Preamble: "A decade after the financial crisis, The Wall Street Journal has checked in on dozens of the bankers, government officials, chief executives, hedge-fund managers and others who left a mark on that period to find out what they are doing now. Today, we spotlight analyst Meredith Whitney and economist Nouriel Roubini.
"After the crisis, Mr Roubini stuck with his bearish views, failing to foresee the economic rebound and the stock-market rally that followed. In 2911, he told The Wall Street Journal that the risk of a global recession was at least 50%.
Note:
(a) This is a very short report, which states his position prior to the 2008 financial crisis (which seems prescient to me):
"Mr Roubini was dubbed 'Dr Doom' after an International Monetary Fund event in September 2006, where he said a slowdown in the US housing market could lead to a global recession.

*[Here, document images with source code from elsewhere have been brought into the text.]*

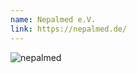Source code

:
 ```yaml
---
name: Nepalmed e.V.
link: https://nepalmed.de/
---
```


![nepalmed](@/assets/partner/logo-nepal.png)

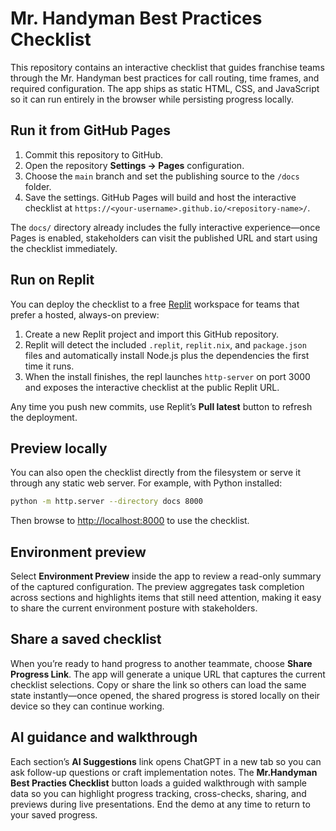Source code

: # Mr. Handyman Best Practices Checklist

This repository contains an interactive checklist that guides franchise teams through the Mr. Handyman best practices for call routing, time frames, and required configuration. The app ships as static HTML, CSS, and JavaScript so it can run entirely in the browser while persisting progress locally.

## Run it from GitHub Pages

1. Commit this repository to GitHub.
2. Open the repository **Settings → Pages** configuration.
3. Choose the `main` branch and set the publishing source to the `/docs` folder.
4. Save the settings. GitHub Pages will build and host the interactive checklist at `https://<your-username>.github.io/<repository-name>/`.

The `docs/` directory already includes the fully interactive experience—once Pages is enabled, stakeholders can visit the published URL and start using the checklist immediately.

## Run on Replit

You can deploy the checklist to a free [Replit](https://replit.com/) workspace for teams that prefer a hosted, always-on preview:

1. Create a new Replit project and import this GitHub repository.
2. Replit will detect the included `.replit`, `replit.nix`, and `package.json` files and automatically install Node.js plus the dependencies the first time it runs.
3. When the install finishes, the repl launches `http-server` on port 3000 and exposes the interactive checklist at the public Replit URL.

Any time you push new commits, use Replit’s **Pull latest** button to refresh the deployment.

## Preview locally

You can also open the checklist directly from the filesystem or serve it through any static web server. For example, with Python installed:

```bash
python -m http.server --directory docs 8000
```

Then browse to [http://localhost:8000](http://localhost:8000) to use the checklist.

## Environment preview

Select **Environment Preview** inside the app to review a read-only summary of the captured configuration. The preview aggregates task completion across sections and highlights items that still need attention, making it easy to share the current environment posture with stakeholders.

## Share a saved checklist

When you’re ready to hand progress to another teammate, choose **Share Progress Link**. The app will generate a unique URL that captures the current checklist selections. Copy or share the link so others can load the same state instantly—once opened, the shared progress is stored locally on their device so they can continue working.

## AI guidance and walkthrough

Each section’s **AI Suggestions** link opens ChatGPT in a new tab so you can ask follow-up questions or craft implementation notes. The **Mr.Handyman Best Practies Checklist** button loads a guided walkthrough with sample data so you can highlight progress tracking, cross-checks, sharing, and previews during live presentations. End the demo at any time to return to your saved progress.
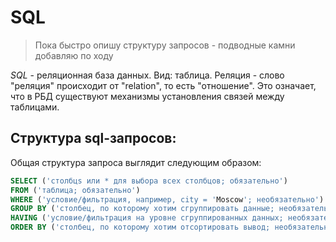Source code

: # SQL

> Пока быстро опишу структуру запросов - подводные камни добавляю по ходу

*SQL* - реляционная база данных. Вид: таблица.
Реляция - cлово "реляция" происходит от "relation", то есть "отношение".
Это означает, что в РБД существуют механизмы установления связей между таблицами.

## Структура sql-запросов:
Общая структура запроса выглядит следующим образом:
```sql
SELECT ('столбцs или * для выбора всех столбцов; обязательно')
FROM ('таблица; обязательно')
WHERE ('условие/фильтрация, например, city = 'Moscow'; необязательно')
GROUP BY ('столбец, по которому хотим сгруппировать данные; необязательно')
HAVING ('условие/фильтрация на уровне сгруппированных данных; необязательно')
ORDER BY ('столбец, по которому хотим отсортировать вывод; необязательно')
```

At a 2007 panel in Davos, he argued that a rosy 'Goldilocks' economic environment was 'threatened by three ugly bears'—a meltdown in the subprime-mortgage market, rising oil prices, and an end to cheap credit."
(b) Nouriel Roubini (in 1958 born in Istanbul, Turkey, to Iranian Jewish parents; PhD in international economics from Harvard University in 1988; professor at NYU) en.wikipedia.org
(c) There is no need to read the rest.